▶ _Work task_
Only lines that contain the word "следующие" are to be returned from the data below.

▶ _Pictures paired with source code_
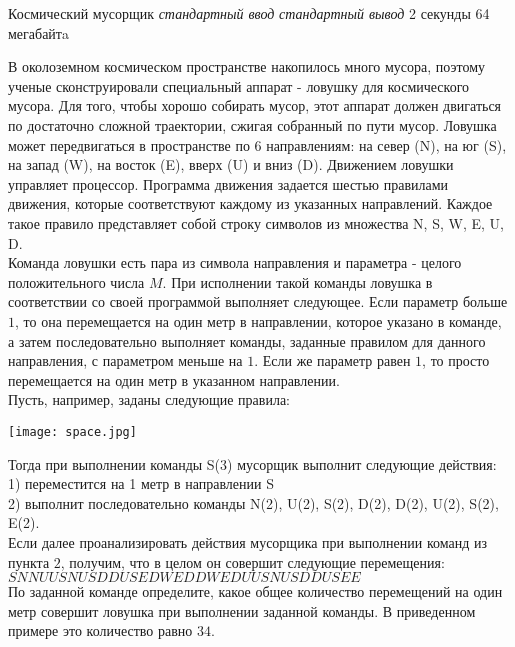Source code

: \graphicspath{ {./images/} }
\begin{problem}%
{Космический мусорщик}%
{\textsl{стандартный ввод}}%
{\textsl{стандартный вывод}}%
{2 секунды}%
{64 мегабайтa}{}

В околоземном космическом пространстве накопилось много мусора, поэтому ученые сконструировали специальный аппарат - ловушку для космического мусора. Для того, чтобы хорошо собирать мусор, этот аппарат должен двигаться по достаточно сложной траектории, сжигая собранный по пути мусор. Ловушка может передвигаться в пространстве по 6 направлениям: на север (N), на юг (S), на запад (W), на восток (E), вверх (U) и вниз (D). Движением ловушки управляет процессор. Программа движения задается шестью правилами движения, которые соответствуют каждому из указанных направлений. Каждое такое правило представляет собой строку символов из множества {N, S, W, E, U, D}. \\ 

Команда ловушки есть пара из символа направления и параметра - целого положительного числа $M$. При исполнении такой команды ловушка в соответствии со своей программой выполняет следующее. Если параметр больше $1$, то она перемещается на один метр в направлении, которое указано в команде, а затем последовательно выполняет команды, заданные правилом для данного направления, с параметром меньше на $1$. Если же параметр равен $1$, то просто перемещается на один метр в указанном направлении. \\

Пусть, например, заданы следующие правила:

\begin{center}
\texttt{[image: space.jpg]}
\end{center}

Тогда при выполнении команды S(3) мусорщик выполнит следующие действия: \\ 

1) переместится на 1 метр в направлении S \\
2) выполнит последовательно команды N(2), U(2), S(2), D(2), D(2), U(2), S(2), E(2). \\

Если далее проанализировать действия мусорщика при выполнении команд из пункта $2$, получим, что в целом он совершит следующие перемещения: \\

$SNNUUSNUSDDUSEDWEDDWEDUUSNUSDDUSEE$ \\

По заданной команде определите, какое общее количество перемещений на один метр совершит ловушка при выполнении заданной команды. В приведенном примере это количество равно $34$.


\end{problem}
* * *
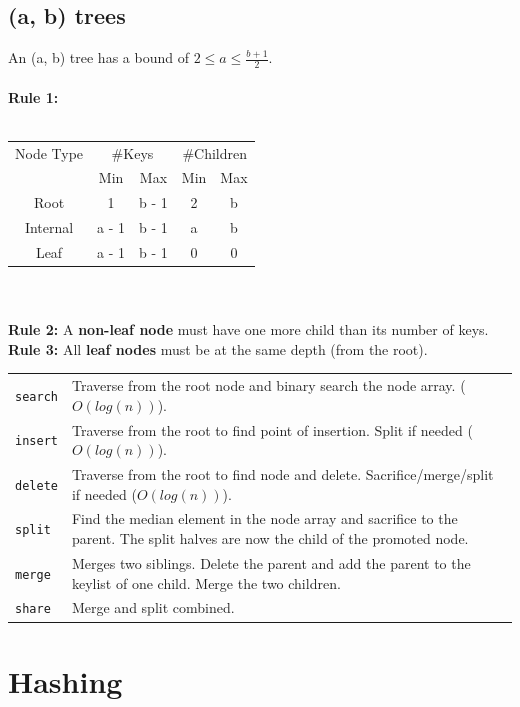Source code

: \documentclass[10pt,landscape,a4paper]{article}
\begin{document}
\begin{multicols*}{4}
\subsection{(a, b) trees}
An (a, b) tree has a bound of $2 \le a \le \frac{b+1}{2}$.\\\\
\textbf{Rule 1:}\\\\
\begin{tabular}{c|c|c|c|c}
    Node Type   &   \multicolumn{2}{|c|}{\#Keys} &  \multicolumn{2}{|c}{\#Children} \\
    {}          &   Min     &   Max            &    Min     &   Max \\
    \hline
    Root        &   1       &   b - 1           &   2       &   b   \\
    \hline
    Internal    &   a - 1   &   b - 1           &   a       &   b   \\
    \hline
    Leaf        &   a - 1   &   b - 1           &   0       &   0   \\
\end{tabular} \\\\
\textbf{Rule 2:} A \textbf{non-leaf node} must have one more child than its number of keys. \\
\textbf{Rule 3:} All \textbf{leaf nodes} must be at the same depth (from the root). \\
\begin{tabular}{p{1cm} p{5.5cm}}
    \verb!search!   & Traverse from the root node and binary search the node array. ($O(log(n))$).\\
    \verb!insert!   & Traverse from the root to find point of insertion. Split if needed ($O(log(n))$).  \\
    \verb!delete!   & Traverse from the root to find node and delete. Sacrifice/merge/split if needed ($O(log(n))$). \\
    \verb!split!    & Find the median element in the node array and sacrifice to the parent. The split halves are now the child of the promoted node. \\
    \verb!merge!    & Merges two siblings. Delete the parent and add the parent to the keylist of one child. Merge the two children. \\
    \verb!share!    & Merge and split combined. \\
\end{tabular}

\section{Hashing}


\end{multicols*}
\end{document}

▶ _Solution to this exercise_
Пусть, например, заданы следующие правила:
Тогда при выполнении команды S(3) мусорщик выполнит следующие действия: \\ 
Если далее проанализировать действия мусорщика при выполнении команд из пункта $2$, получим, что в целом он совершит следующие перемещения: \\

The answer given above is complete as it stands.